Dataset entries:
..............................

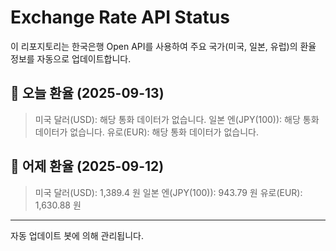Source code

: 
# Exchange Rate API Status

이 리포지토리는 한국은행 Open API를 사용하여 주요 국가(미국, 일본, 유럽)의 환율 정보를 자동으로 업데이트합니다.

## 📅 오늘 환율 (2025-09-13)
> 미국 달러(USD): 해당 통화 데이터가 없습니다.
> 일본 엔(JPY(100)): 해당 통화 데이터가 없습니다.
> 유로(EUR): 해당 통화 데이터가 없습니다.

## 📅 어제 환율 (2025-09-12)
> 미국 달러(USD): 1,389.4 원
> 일본 엔(JPY(100)): 943.79 원
> 유로(EUR): 1,630.88 원

---
자동 업데이트 봇에 의해 관리됩니다.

..............................

_Try it_
When you retype the data above, match every line exactly and leave the pictures behind.

_Exercise output_
Source code

: 
# Exchange Rate API Status

이 리포지토리는 한국은행 Open API를 사용하여 주요 국가(미국, 일본, 유럽)의 환율 정보를 자동으로 업데이트합니다.

## 📅 오늘 환율 (2025-09-13)
> 미국 달러(USD): 해당 통화 데이터가 없습니다.
> 일본 엔(JPY(100)): 해당 통화 데이터가 없습니다.
> 유로(EUR): 해당 통화 데이터가 없습니다.

## 📅 어제 환율 (2025-09-12)
> 미국 달러(USD): 1,389.4 원
> 일본 엔(JPY(100)): 943.79 원
> 유로(EUR): 1,630.88 원

---
자동 업데이트 봇에 의해 관리됩니다.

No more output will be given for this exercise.